# tomar um banho



## reka39

Hello! According to priberam, 'tomar um banho' means 'cair na água'. But does it encompass also: - to bathe (to swim in the sea) and - to take a bath in the bathtube? And what do you say to translate : 'I bathed the dog because it was getting so smelly'? Thanks!


----------



## alFarrob

"tomar um banho" may mean "fall into the water", "be soaked by the rain" or "simply take a bath". Though it is more common "tomar banho" to mean take a bath, whether it is to bathe in the sea, or in a swimming pool, or to take a bath in the bathtube.

"dar banho ao cão" is literally to bathe the dog. The same way as "to bathe the baby" is "dar banho ao bebé" or "to bathe an old man" is "dar banho ao velhote"


----------



## marta12

alFarrob said:


> "tomar um banho" may mean "fall into the water", "be soaked by the rain" or "simply take a bath". Though it is more common "tomar banho" to mean take a bath, whether it is to bathe in the sea, or in a swimming pool, or to take a bath in the bathtube.
> 
> "dar banho ao cão" is literally to bathe the dog. The same way as "to bathe the baby" is "dar banho ao bebé" or "to bathe an old man" is "dar banho ao velhote"



Olá alFarrob!

Com o sentido de "be soaked by the rain", em Portugal, dizemos  usualmente 'apanhar um banho'.


----------



## alFarrob

marta12 said:


> Olá alFarrob!
> 
> Com o sentido de "be soaked by the rain", em Portugal, dizemos  usualmente 'apanhar um banho'.




Sim, mesmo o cair na água também se pode dizer, também sou português . Mas o "tomar um banho" também se usa. E como era essa a pergunta, não quis confundir mais. A palavra "banho" (e suas derivadas, como "banhada") tem mais que se lhe diga em expressões. Algumas mais conhecidas outras menos, algumas mais a dar para a gíria, outras menos.


----------



## marta12

alFarrob said:


> Sim, mesmo o cair na água também se pode dizer, também sou português . Mas o "tomar um banho" também se usa. E como era essa a pergunta, não quis confundir mais. A palavra "banho" (e suas derivadas, como "banhada") tem mais que se lhe diga em expressões. Algumas mais conhecidas outras menos, algumas mais a dar para a gíria, outras menos.
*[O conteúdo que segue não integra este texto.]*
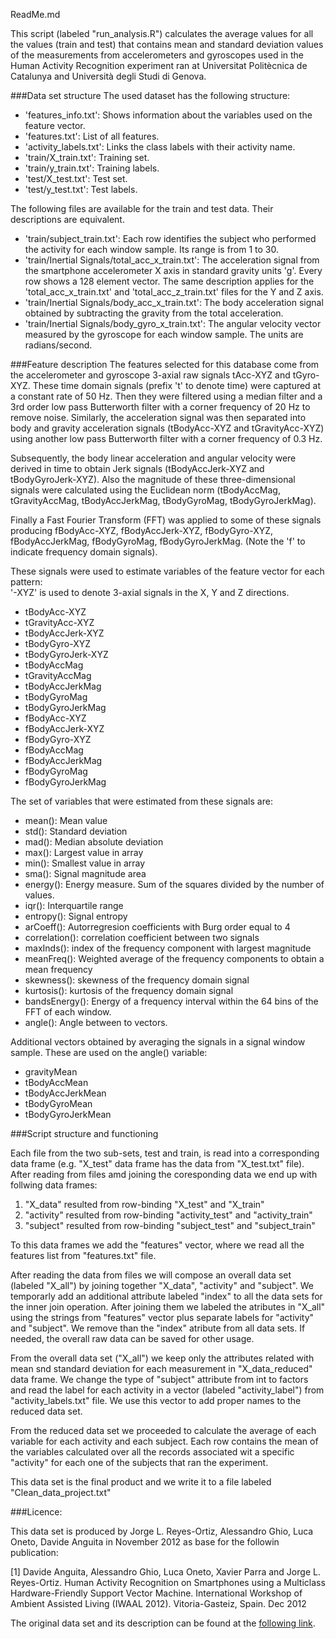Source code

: ReadMe.md

This script (labeled "run_analysis.R") calculates the average values for all the values (train and test) that contains mean and standard deviation values of the measurements from accelerometers and gyroscopes used in the Human Activity Recognition experiment ran at Universitat Politècnica de Catalunya and Università degli Studi di Genova.

###Data set structure
The used dataset has the following structure:

* 'features_info.txt': Shows information about the variables used on the feature vector.
* 'features.txt': List of all features.
* 'activity_labels.txt': Links the class labels with their activity name.
* 'train/X_train.txt': Training set.
* 'train/y_train.txt': Training labels.
* 'test/X_test.txt': Test set.
* 'test/y_test.txt': Test labels.

The following files are available for the train and test data. Their descriptions are equivalent. 

* 'train/subject_train.txt': Each row identifies the subject who performed the activity for each window sample. Its range is from 1 to 30. 
* 'train/Inertial Signals/total_acc_x_train.txt': The acceleration signal from the smartphone accelerometer X axis in standard gravity units 'g'. Every row shows a 128 element vector. The same description applies for the 'total_acc_x_train.txt' and 'total_acc_z_train.txt' files for the Y and Z axis. 
* 'train/Inertial Signals/body_acc_x_train.txt': The body acceleration signal obtained by subtracting the gravity from the total acceleration. 
* 'train/Inertial Signals/body_gyro_x_train.txt': The angular velocity vector measured by the gyroscope for each window sample. The units are radians/second. 

###Feature description
The features selected for this database come from the accelerometer and gyroscope 3-axial raw signals tAcc-XYZ and tGyro-XYZ. These time domain signals (prefix 't' to denote time) were captured at a constant rate of 50 Hz. Then they were filtered using a median filter and a 3rd order low pass Butterworth filter with a corner frequency of 20 Hz to remove noise. Similarly, the acceleration signal was then separated into body and gravity acceleration signals (tBodyAcc-XYZ and tGravityAcc-XYZ) using another low pass Butterworth filter with a corner frequency of 0.3 Hz. 

Subsequently, the body linear acceleration and angular velocity were derived in time to obtain Jerk signals (tBodyAccJerk-XYZ and tBodyGyroJerk-XYZ). Also the magnitude of these three-dimensional signals were calculated using the Euclidean norm (tBodyAccMag, tGravityAccMag, tBodyAccJerkMag, tBodyGyroMag, tBodyGyroJerkMag). 

Finally a Fast Fourier Transform (FFT) was applied to some of these signals producing fBodyAcc-XYZ, fBodyAccJerk-XYZ, fBodyGyro-XYZ, fBodyAccJerkMag, fBodyGyroMag, fBodyGyroJerkMag. (Note the 'f' to indicate frequency domain signals). 

These signals were used to estimate variables of the feature vector for each pattern:  
'-XYZ' is used to denote 3-axial signals in the X, Y and Z directions.

* tBodyAcc-XYZ
* tGravityAcc-XYZ
* tBodyAccJerk-XYZ
* tBodyGyro-XYZ
* tBodyGyroJerk-XYZ
* tBodyAccMag
* tGravityAccMag
* tBodyAccJerkMag
* tBodyGyroMag
* tBodyGyroJerkMag
* fBodyAcc-XYZ
* fBodyAccJerk-XYZ
* fBodyGyro-XYZ
* fBodyAccMag
* fBodyAccJerkMag
* fBodyGyroMag
* fBodyGyroJerkMag

The set of variables that were estimated from these signals are: 

* mean(): Mean value
* std(): Standard deviation
* mad(): Median absolute deviation 
* max(): Largest value in array
* min(): Smallest value in array
* sma(): Signal magnitude area
* energy(): Energy measure. Sum of the squares divided by the number of values. 
* iqr(): Interquartile range 
* entropy(): Signal entropy
* arCoeff(): Autorregresion coefficients with Burg order equal to 4
* correlation(): correlation coefficient between two signals
* maxInds(): index of the frequency component with largest magnitude
* meanFreq(): Weighted average of the frequency components to obtain a mean frequency
* skewness(): skewness of the frequency domain signal 
* kurtosis(): kurtosis of the frequency domain signal 
* bandsEnergy(): Energy of a frequency interval within the 64 bins of the FFT of each window.
* angle(): Angle between to vectors.

Additional vectors obtained by averaging the signals in a signal window sample. These are used on the angle() variable:

* gravityMean
* tBodyAccMean
* tBodyAccJerkMean
* tBodyGyroMean
* tBodyGyroJerkMean


###Script structure and functioning

Each file from the two sub-sets, test and train, is read into a corresponding data frame (e.g. "X_test" data frame has the data from "X_test.txt" file). After reading from files amd joining the coresponding data we end up with follwing data frames:

1. "X_data" resulted from row-binding "X_test" and "X_train"
2. "activity" resulted from row-binding "activity_test" and "activity_train"
3. "subject" resulted from row-binding "subject_test" and "subject_train"

To this data frames we add the "features" vector, where we read all the features list from "features.txt" file.

After reading the data from files we will compose an overall data set (labeled "X_all") by joining together "X_data", "activity" and "subject". We temporarly add an additional attribute labeled "index" to all the data sets for the inner join operation. After joining them we labeled the atributes in "X_all"  using the strings from "features" vector plus separate labels for "activity" and "subject". We remove than the "index" atribute from all data sets. If needed, the overall raw data can be saved for other usage.

From the overall data set ("X_all") we keep only the attributes related with mean snd standard deviation for each measurement in "X_data_reduced" data frame. We change the type of "subject" attribute from int to factors and read the label for each activity in a vector (labeled "activity_label") from "activity_labels.txt" file. We use this vector to add proper names to the reduced data set.

From the reduced data set we proceeded to calculate the average of each variable for each activity and each subject. Each row contains the mean of the variables calculated over all the records associated wit a specific "activity" for each one of the subjects that ran the experiment.

This data set is the final product and we write it to a file labeled "Clean_data_project.txt" 

###Licence:

This data set is produced by Jorge L. Reyes-Ortiz, Alessandro Ghio, Luca Oneto, Davide Anguita in November 2012 as base for the followin publication:

[1] Davide Anguita, Alessandro Ghio, Luca Oneto, Xavier Parra and Jorge L. Reyes-Ortiz. Human Activity Recognition on Smartphones using a Multiclass Hardware-Friendly Support Vector Machine. International Workshop of Ambient Assisted Living (IWAAL 2012). Vitoria-Gasteiz, Spain. Dec 2012

The original data set and its description can be found at the [following link](http://archive.ics.uci.edu/ml/datasets/Human+Activity+Recognition+Using+Smartphones).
Só gostava de lhe dizer que, embora o reka também goste de saber/conhecer as expressões brasileiras, está neste momento em Portugal.


----------



## Youngfun

Me parece que os brasileiros não dinstinguem entre "to have a shower" e "to have a bath". Eles usam "tomar banho" para ambos.


----------



## anaczz

É verdade, tudo é banho. Mas também pode-se dizer "tomar uma ducha", "tomar uma chuveirada".


----------



## alFarrob

marta12 said:


> Só gostava de lhe dizer que, embora o reka também goste de saber/conhecer as expressões brasileiras, está neste momento em Portugal.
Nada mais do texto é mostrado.